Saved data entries
------

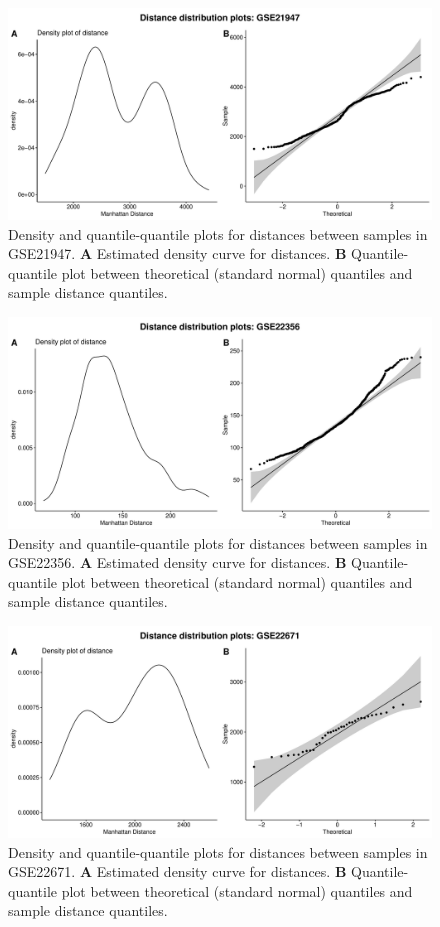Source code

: \documentclass[10pt,letterpaper]{article}\usepackage[]{graphicx}\usepackage[]{color}
\begin{document}
\begin{figure}[H]
	\includegraphics[width=\textwidth]{manhattan-distance_hist_GSE21947.pdf}
	\caption{Density and quantile-quantile plots for distances between samples in GSE21947. \textbf{A} Estimated density curve for distances. \textbf{B} Quantile-quantile plot between theoretical (standard normal) quantiles and sample distance quantiles.}
\end{figure}

\begin{figure}[H]
	\includegraphics[width=\textwidth]{manhattan-distance_hist_GSE22356.pdf}
	\caption{Density and quantile-quantile plots for distances between samples in GSE22356. \textbf{A} Estimated density curve for distances. \textbf{B} Quantile-quantile plot between theoretical (standard normal) quantiles and sample distance quantiles.}
\end{figure}

\begin{figure}[H]
	\includegraphics[width=\textwidth]{manhattan-distance_hist_GSE22671.pdf}
	\caption{Density and quantile-quantile plots for distances between samples in GSE22671. \textbf{A} Estimated density curve for distances. \textbf{B} Quantile-quantile plot between theoretical (standard normal) quantiles and sample distance quantiles.}
\end{figure}
\end{document}
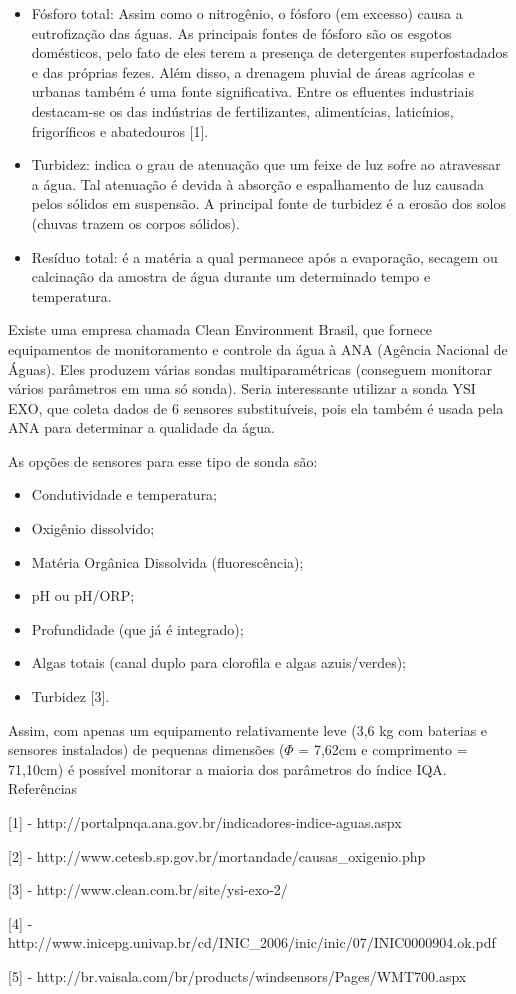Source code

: \documentclass[12pt,openright,oneside,a4paper,brazil]{abntex2}
\begin{document}
\begin{itemize}
\item Fósforo total: Assim como o nitrogênio, o fósforo (em excesso) causa a eutrofização das águas. As principais fontes de fósforo são os esgotos domésticos, pelo fato de eles terem a presença de detergentes superfostadados e das próprias fezes. Além disso, a drenagem pluvial de áreas agrícolas e urbanas também é uma fonte significativa. Entre os efluentes industriais destacam-se os das indústrias de fertilizantes, alimentícias, laticínios, frigoríficos e abatedouros [1].
\item Turbidez: indica o grau de atenuação que um feixe de luz sofre ao atravessar a água. Tal atenuação é devida à absorção e espalhamento de luz causada pelos sólidos em suspensão. A principal fonte de turbidez é a erosão dos solos (chuvas trazem os corpos sólidos).
\item Resíduo total: é a matéria a qual permanece após a evaporação, secagem ou calcinação da amostra de água durante um determinado tempo e temperatura.

\end{itemize}
Existe uma empresa chamada Clean Environment Brasil, que fornece equipamentos de monitoramento e controle da água à ANA (Agência Nacional de Águas). Eles produzem várias sondas multiparamétricas (conseguem monitorar vários parâmetros em uma só sonda). 
Seria interessante utilizar a sonda YSI EXO, que coleta dados de 6 sensores substituíveis, pois ela também é usada pela ANA para determinar a qualidade da água.

As opções de sensores para esse tipo de sonda são:
\begin{itemize}
\item Condutividade e temperatura;
\item Oxigênio dissolvido;
\item Matéria Orgânica Dissolvida (fluorescência);
\item pH ou pH/ORP;
\item Profundidade (que já é integrado);
\item Algas totais (canal duplo para clorofila e algas azuis/verdes);
\item Turbidez [3].
\end{itemize}
Assim, com apenas um equipamento relativamente leve (3,6 kg com baterias e sensores instalados) de pequenas dimensões ($\Phi$ = 7,62cm e comprimento = 71,10cm) é possível monitorar a maioria dos parâmetros do índice IQA.
\newpage
Referências

[1] - http://portalpnqa.ana.gov.br/indicadores-indice-aguas.aspx

[2] - http://www.cetesb.sp.gov.br/mortandade/causas\_oxigenio.php

[3] - http://www.clean.com.br/site/ysi-exo-2/

[4] - http://www.inicepg.univap.br/cd/INIC\_2006/inic/inic/07/INIC0000904.ok.pdf

[5] - http://br.vaisala.com/br/products/windsensors/Pages/WMT700.aspx
\end{document}
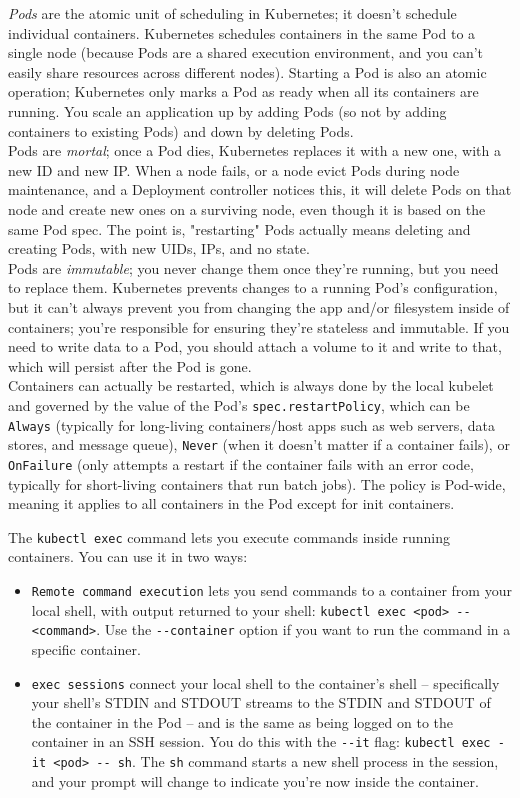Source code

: \documentclass[8pt, table, xcdraw]{article}%
\begin{document}
\emph{Pods} are the atomic unit of scheduling in Kubernetes; it doesn't schedule individual containers. Kubernetes schedules containers in the same Pod to a single node (because Pods are a shared execution environment, and you can’t easily share resources across different nodes). Starting a Pod is also an atomic operation; Kubernetes only marks a Pod as ready when all its containers are running. You scale an application up by adding Pods (so not by adding containers to existing Pods) and down by deleting Pods.\\
Pods are \emph{mortal}; once a Pod dies, Kubernetes replaces it with a new one, with a new ID and new IP. When a node fails, or a node evict Pods during node maintenance, and a Deployment controller notices this, it will delete Pods on that node and create new ones on a surviving node, even though it is based on the same Pod spec. The point is, "restarting" Pods actually means deleting and creating Pods, with new UIDs, IPs, and no state.\\
Pods are \emph{immutable}; you never change them once they’re running, but you need to replace them. Kubernetes prevents changes to a running Pod’s configuration, but it can’t always prevent you from changing the app and/or filesystem inside of containers; you’re responsible for ensuring they're stateless and immutable. If you need to write data to a Pod, you should attach a volume to it and write to that, which will persist after the Pod is gone.\\
Containers can actually be restarted, which is always done by the local kubelet and governed by the value of the Pod’s \lstinline{spec.restartPolicy}, which can be \lstinline{Always} (typically for long-living containers/host apps such as web servers, data stores, and message queue), \lstinline{Never} (when it doesn't matter if a container fails), or \lstinline{OnFailure} (only attempts a restart if the container fails with an error code, typically for short-living containers that run batch jobs). The policy is Pod-wide, meaning it applies to all containers in the Pod except for init containers.

The \lstinline{kubectl exec} command lets you execute commands inside running containers. You can use it in two ways:

\begin{itemize}
	\item \lstinline{Remote command execution} lets you send commands to a container from your local shell, with output returned to your shell: \lstinline{kubectl exec <pod> -- <command>}. Use the \lstinline{--container} option if you want to run the command in a specific container.
	\item \lstinline{exec sessions} connect your local shell to the container’s shell -- specifically your shell’s STDIN and STDOUT streams to the STDIN and STDOUT of the container in the Pod -- and is the same as being logged on to the container in an SSH session. You do this with the \lstinline{--it} flag: \lstinline{kubectl exec -it <pod> -- sh}. The \lstinline{sh} command starts a new shell process in the session, and your prompt will change to indicate you’re now inside the container.
\end{itemize}
\end{document}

------

Activity — Of the lines above, copy each one that contains the word "actually".

Exercise result —
Pods are \emph{mortal}; once a Pod dies, Kubernetes replaces it with a new one, with a new ID and new IP. When a node fails, or a node evict Pods during node maintenance, and a Deployment controller notices this, it will delete Pods on that node and create new ones on a surviving node, even though it is based on the same Pod spec. The point is, "restarting" Pods actually means deleting and creating Pods, with new UIDs, IPs, and no state.\\
Containers can actually be restarted, which is always done by the local kubelet and governed by the value of the Pod’s \lstinline{spec.restartPolicy}, which can be \lstinline{Always} (typically for long-living containers/host apps such as web servers, data stores, and message queue), \lstinline{Never} (when it doesn't matter if a container fails), or \lstinline{OnFailure} (only attempts a restart if the container fails with an error code, typically for short-living containers that run batch jobs). The policy is Pod-wide, meaning it applies to all containers in the Pod except for init containers.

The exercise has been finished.